◆ **Action item**: Needed from the data below: every line from the one with "elementarity the original" up to and including the one with "and definable over", repeated exactly and with nothing else.

◇ ◇ ◇

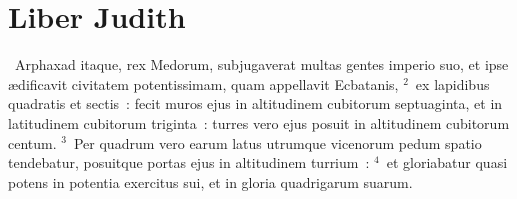 \clearpage
{\centering \section*{Liber Judith}}\thispagestyle{empty}

~Arphaxad itaque, rex Medorum, subjugaverat multas gentes imperio suo, et ipse \ae dificavit civitatem potentissimam, quam appellavit Ecbatanis,
${}^{2}$~ex lapidibus quadratis et sectis~: fecit muros ejus in altitudinem cubitorum septuaginta, et in latitudinem cubitorum triginta~: turres vero ejus posuit in altitudinem cubitorum centum.
${}^{3}$~Per quadrum vero earum latus utrumque vicenorum pedum spatio tendebatur, posuitque portas ejus in altitudinem turrium~:
${}^{4}$~et gloriabatur quasi potens in potentia exercitus sui, et in gloria quadrigarum suarum.



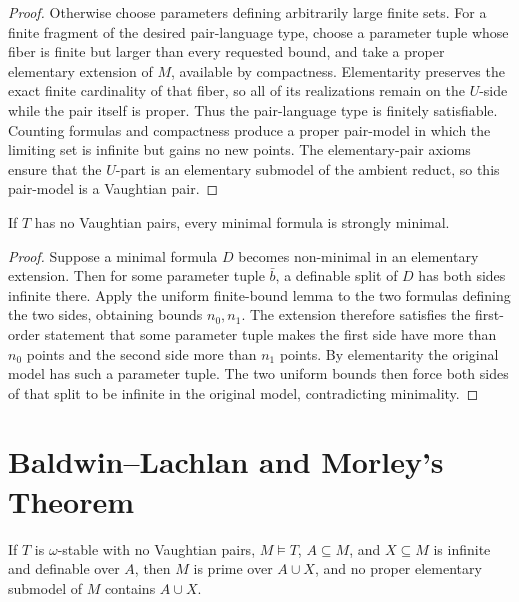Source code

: \begin{proof}
Otherwise choose parameters defining arbitrarily large finite sets.  For
a finite fragment of the desired pair-language type, choose a parameter
tuple whose fiber is finite but larger than every requested bound, and
take a proper elementary extension of \(M\), available by compactness.
Elementarity preserves the exact finite cardinality of that fiber, so all
of its realizations remain on the \(U\)-side while the pair itself is
proper.  Thus the pair-language type is finitely satisfiable.  Counting
formulas and compactness produce a proper pair-model in which the
limiting set is infinite but gains no new points.  The elementary-pair
axioms ensure that the \(U\)-part is an elementary submodel of the
ambient reduct, so this pair-model is a Vaughtian pair.
\end{proof}

\begin{theorem}
\label{thm:minimal-formula-strongly-minimal}
If \(T\) has no Vaughtian pairs, every minimal formula is strongly
minimal.
\end{theorem}

\begin{proof}
Suppose a minimal formula \(D\) becomes non-minimal in an elementary
extension.  Then for some parameter tuple \(\bar b\), a definable split
of \(D\) has both sides infinite there.  Apply the uniform finite-bound
lemma to the two formulas defining the two sides, obtaining bounds
\(n_0,n_1\).  The extension therefore satisfies the first-order
statement that some parameter tuple makes the first side have more than
\(n_0\) points and the second side more than \(n_1\) points.  By
elementarity the original model has such a parameter tuple.  The two
uniform bounds then force both sides of that split to be infinite in the
original model, contradicting minimality.
\end{proof}

\section{Baldwin--Lachlan and Morley's Theorem}

\begin{lemma}
\label{lem:prime-over-infinite-definable-set}
If \(T\) is \(\omega\)-stable with no Vaughtian pairs, \(M\models T\),
\(A\subseteq M\), and \(X\subseteq M\) is infinite and definable over
\(A\), then \(M\) is prime over \(A\cup X\), and no proper elementary
submodel of \(M\) contains \(A\cup X\).
\end{lemma}

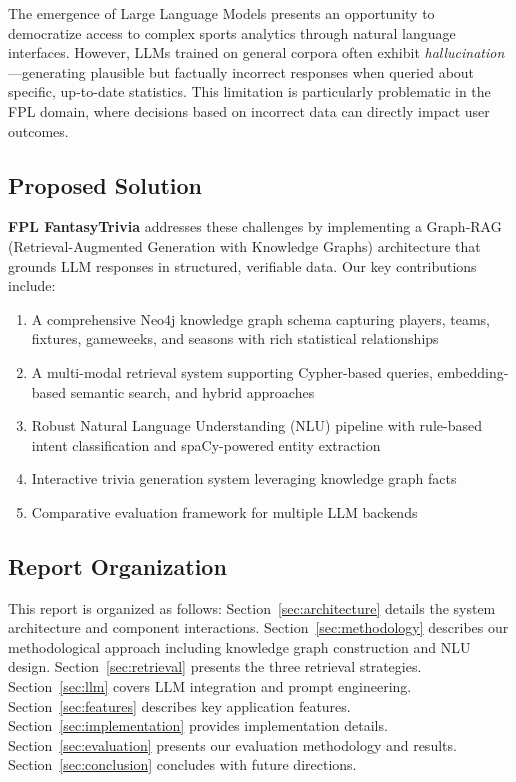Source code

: \documentclass[11pt, a4paper]{article}
\begin{document}
The emergence of Large Language Models presents an opportunity to democratize access to complex sports analytics through natural language interfaces. However, LLMs trained on general corpora often exhibit \textit{hallucination}---generating plausible but factually incorrect responses when queried about specific, up-to-date statistics. This limitation is particularly problematic in the FPL domain, where decisions based on incorrect data can directly impact user outcomes.

\subsection{Proposed Solution}
\textbf{FPL FantasyTrivia} addresses these challenges by implementing a Graph-RAG (Retrieval-Augmented Generation with Knowledge Graphs) architecture that grounds LLM responses in structured, verifiable data. Our key contributions include:

\begin{enumerate}
    \item A comprehensive Neo4j knowledge graph schema capturing players, teams, fixtures, gameweeks, and seasons with rich statistical relationships
    \item A multi-modal retrieval system supporting Cypher-based queries, embedding-based semantic search, and hybrid approaches
    \item Robust Natural Language Understanding (NLU) pipeline with rule-based intent classification and spaCy-powered entity extraction
    \item Interactive trivia generation system leveraging knowledge graph facts
    \item Comparative evaluation framework for multiple LLM backends
\end{enumerate}

\subsection{Report Organization}
This report is organized as follows: Section~\ref{sec:architecture} details the system architecture and component interactions. Section~\ref{sec:methodology} describes our methodological approach including knowledge graph construction and NLU design. Section~\ref{sec:retrieval} presents the three retrieval strategies. Section~\ref{sec:llm} covers LLM integration and prompt engineering. Section~\ref{sec:features} describes key application features. Section~\ref{sec:implementation} provides implementation details. Section~\ref{sec:evaluation} presents our evaluation methodology and results. Section~\ref{sec:conclusion} concludes with future directions.
\end{document}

◇ ◇ ◇

◆ **Answer box**:
elementarity the original model has such a parameter tuple.  The two
uniform bounds then force both sides of that split to be infinite in the
original model, contradicting minimality.
\end{proof}

\section{Baldwin--Lachlan and Morley's Theorem}

\begin{lemma}
\label{lem:prime-over-infinite-definable-set}
If \(T\) is \(\omega\)-stable with no Vaughtian pairs, \(M\models T\),
\(A\subseteq M\), and \(X\subseteq M\) is infinite and definable over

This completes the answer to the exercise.